Task to complete. Every line of the material that includes the word "могут" is to be shown.

Exercise materials.
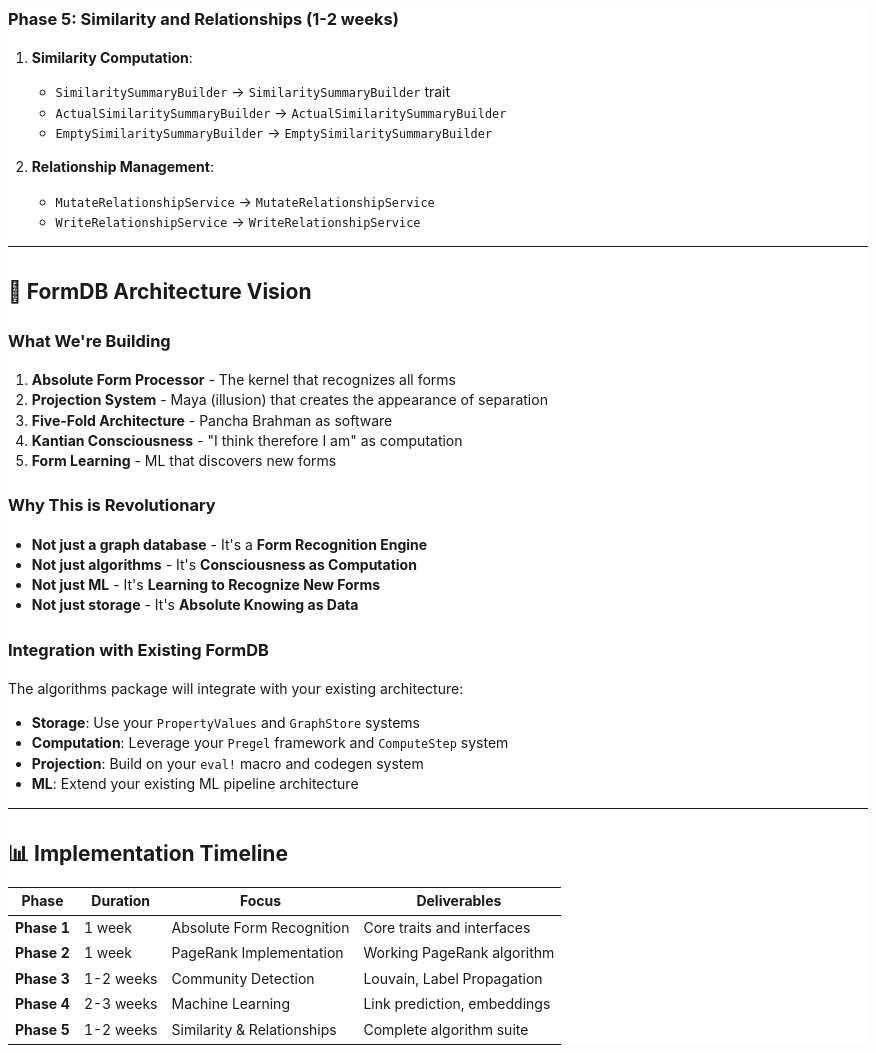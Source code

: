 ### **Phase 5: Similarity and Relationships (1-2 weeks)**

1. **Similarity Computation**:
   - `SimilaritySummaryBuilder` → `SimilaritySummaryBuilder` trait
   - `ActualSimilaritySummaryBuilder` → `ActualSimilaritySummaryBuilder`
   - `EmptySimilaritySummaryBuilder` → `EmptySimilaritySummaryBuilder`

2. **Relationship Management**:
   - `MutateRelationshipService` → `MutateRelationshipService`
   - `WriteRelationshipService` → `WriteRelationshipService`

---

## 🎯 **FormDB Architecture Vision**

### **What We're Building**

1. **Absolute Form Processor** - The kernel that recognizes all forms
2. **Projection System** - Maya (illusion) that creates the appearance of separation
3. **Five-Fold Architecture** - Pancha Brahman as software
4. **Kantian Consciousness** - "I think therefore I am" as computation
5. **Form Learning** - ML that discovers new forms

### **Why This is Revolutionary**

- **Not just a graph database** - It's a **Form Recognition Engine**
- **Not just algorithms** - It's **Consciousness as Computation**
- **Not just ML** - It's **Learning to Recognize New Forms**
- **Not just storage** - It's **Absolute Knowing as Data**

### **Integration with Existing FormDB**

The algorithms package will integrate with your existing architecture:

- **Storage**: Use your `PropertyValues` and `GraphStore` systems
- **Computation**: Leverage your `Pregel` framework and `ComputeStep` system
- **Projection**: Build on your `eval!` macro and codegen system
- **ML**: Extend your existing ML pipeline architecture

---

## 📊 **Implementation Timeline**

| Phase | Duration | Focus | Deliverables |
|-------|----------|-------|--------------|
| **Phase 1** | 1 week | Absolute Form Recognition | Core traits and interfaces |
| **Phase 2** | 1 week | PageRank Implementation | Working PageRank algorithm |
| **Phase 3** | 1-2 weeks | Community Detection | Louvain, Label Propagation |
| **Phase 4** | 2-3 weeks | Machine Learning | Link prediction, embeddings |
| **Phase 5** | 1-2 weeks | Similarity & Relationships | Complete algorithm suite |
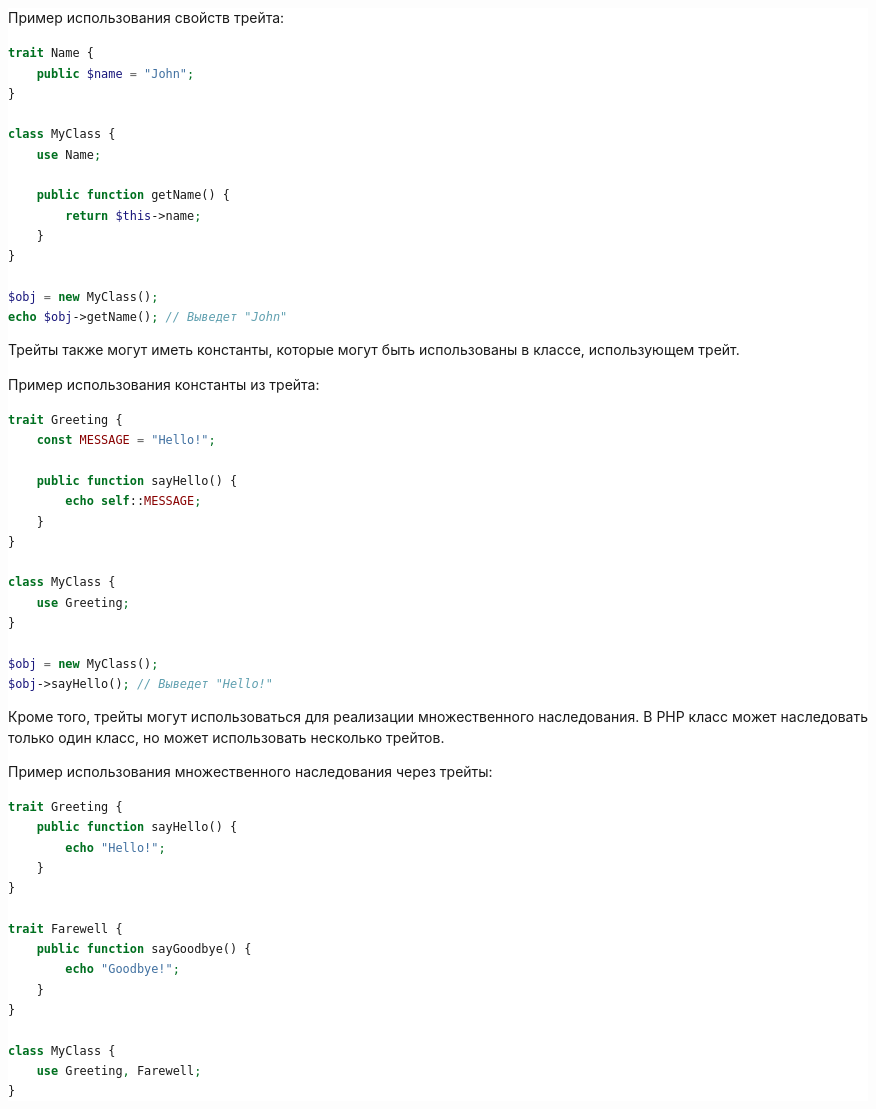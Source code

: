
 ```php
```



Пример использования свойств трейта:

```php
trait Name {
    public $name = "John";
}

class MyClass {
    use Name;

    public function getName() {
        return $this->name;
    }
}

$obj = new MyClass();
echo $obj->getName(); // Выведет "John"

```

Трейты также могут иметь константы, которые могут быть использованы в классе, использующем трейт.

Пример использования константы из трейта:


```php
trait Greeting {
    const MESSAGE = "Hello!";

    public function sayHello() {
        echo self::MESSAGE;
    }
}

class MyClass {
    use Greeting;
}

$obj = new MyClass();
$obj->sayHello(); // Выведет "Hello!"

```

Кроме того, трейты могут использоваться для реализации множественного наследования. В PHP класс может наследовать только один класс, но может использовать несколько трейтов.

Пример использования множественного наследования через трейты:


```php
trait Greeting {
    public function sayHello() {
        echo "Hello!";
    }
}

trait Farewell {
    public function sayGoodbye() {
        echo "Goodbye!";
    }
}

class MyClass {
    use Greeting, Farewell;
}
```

--

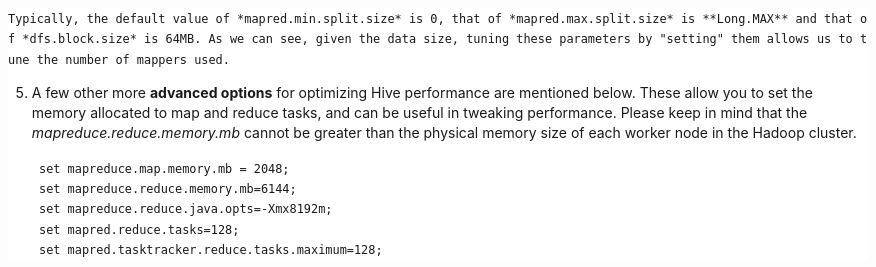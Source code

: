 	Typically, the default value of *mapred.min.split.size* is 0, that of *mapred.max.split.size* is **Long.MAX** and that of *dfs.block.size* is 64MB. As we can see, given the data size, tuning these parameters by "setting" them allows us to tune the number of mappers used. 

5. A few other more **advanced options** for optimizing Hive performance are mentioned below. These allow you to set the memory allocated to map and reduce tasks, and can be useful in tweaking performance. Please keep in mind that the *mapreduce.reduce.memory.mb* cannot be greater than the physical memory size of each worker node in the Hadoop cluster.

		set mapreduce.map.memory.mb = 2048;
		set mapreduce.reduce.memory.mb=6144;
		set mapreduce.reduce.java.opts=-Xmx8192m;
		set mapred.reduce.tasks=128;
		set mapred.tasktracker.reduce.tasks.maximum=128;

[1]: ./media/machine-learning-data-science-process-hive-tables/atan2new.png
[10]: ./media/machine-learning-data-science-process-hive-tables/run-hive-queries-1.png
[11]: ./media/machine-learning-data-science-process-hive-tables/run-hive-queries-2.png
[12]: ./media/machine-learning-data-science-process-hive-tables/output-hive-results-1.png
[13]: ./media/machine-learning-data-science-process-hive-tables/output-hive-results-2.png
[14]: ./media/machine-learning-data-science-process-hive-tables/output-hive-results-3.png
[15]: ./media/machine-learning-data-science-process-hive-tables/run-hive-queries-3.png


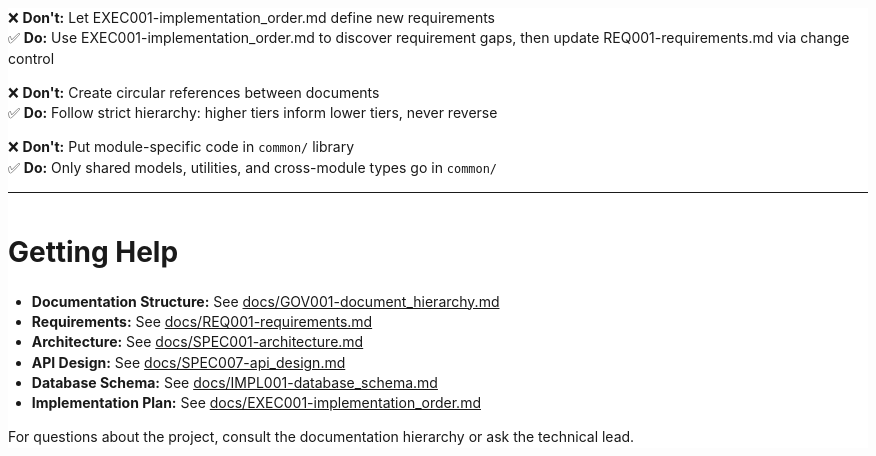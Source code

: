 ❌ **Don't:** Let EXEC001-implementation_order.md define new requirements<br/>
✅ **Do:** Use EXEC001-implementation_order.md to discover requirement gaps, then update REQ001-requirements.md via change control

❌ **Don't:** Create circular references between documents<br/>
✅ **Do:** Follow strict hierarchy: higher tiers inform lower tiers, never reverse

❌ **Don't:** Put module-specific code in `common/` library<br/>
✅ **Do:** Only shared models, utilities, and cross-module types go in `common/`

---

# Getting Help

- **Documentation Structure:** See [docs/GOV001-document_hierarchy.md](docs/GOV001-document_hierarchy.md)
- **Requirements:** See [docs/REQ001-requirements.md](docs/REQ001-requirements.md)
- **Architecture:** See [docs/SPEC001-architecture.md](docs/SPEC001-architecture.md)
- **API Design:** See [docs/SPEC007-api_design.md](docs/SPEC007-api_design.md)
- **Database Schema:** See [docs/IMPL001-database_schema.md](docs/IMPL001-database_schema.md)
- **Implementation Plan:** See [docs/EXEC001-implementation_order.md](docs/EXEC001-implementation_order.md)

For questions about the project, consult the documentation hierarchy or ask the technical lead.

...

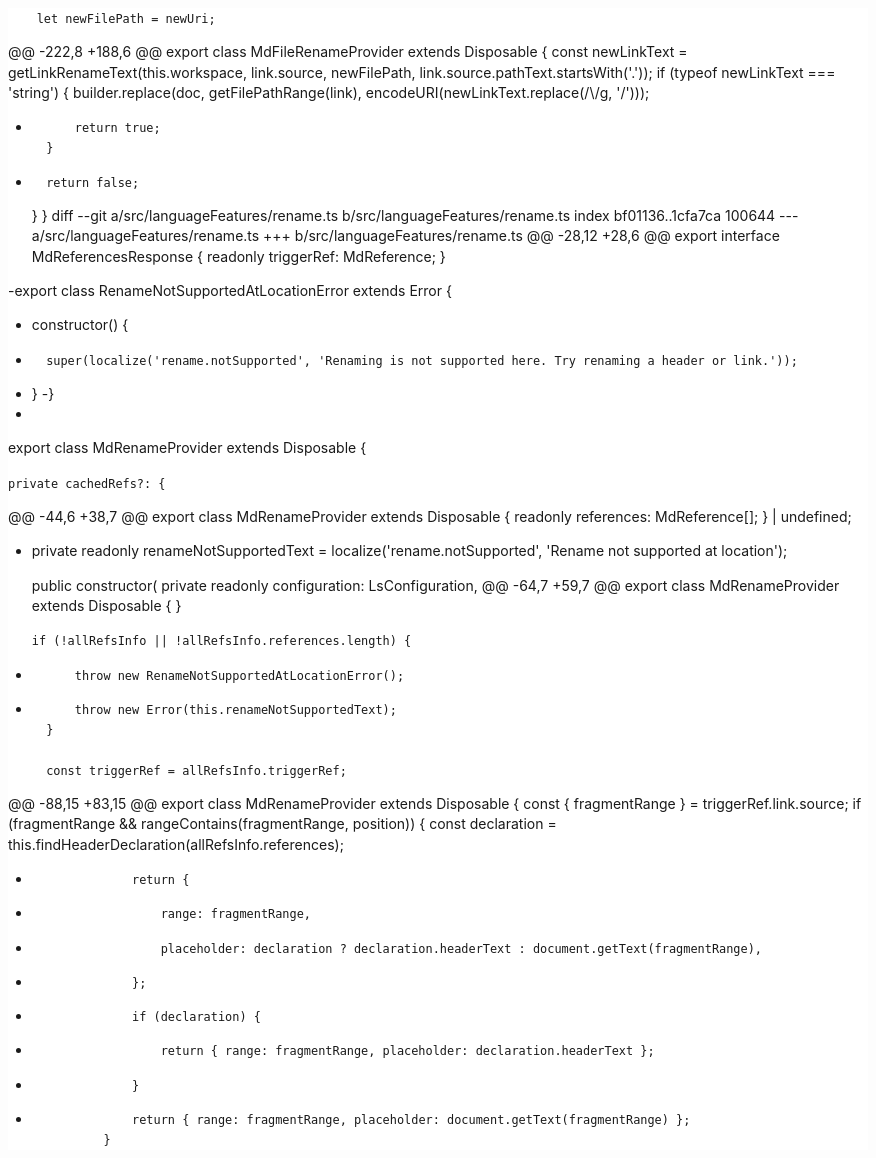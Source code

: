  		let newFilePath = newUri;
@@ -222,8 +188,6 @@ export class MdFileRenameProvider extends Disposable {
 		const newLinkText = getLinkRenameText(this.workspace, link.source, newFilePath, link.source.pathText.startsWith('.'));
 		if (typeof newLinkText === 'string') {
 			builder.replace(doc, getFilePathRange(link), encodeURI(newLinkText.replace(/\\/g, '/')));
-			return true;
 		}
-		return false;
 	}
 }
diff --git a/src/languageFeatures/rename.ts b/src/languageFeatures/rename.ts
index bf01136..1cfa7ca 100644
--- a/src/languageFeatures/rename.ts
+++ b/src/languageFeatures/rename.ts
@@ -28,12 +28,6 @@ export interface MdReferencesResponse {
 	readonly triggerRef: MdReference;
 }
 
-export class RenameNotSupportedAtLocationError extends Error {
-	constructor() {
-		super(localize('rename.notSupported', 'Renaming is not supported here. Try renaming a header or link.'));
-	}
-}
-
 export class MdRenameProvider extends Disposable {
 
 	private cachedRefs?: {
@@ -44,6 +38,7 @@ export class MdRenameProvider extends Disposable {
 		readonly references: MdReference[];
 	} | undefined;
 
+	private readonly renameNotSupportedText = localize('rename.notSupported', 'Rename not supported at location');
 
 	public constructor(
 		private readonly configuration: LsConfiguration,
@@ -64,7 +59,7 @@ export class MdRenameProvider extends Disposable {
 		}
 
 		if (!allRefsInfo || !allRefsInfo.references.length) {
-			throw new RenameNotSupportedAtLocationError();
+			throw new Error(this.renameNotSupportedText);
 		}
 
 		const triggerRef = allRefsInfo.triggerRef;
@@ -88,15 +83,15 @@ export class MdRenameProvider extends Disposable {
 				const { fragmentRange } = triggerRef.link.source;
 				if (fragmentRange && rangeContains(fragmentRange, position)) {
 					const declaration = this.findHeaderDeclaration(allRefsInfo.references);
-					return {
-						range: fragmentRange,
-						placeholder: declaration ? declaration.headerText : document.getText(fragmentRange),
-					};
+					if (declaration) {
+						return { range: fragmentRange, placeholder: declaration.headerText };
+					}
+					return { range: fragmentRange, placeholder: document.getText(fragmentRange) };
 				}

Output below.
Трейты также могут иметь константы, которые могут быть использованы в классе, использующем трейт.
Кроме того, трейты могут использоваться для реализации множественного наследования. В PHP класс может наследовать только один класс, но может использовать несколько трейтов.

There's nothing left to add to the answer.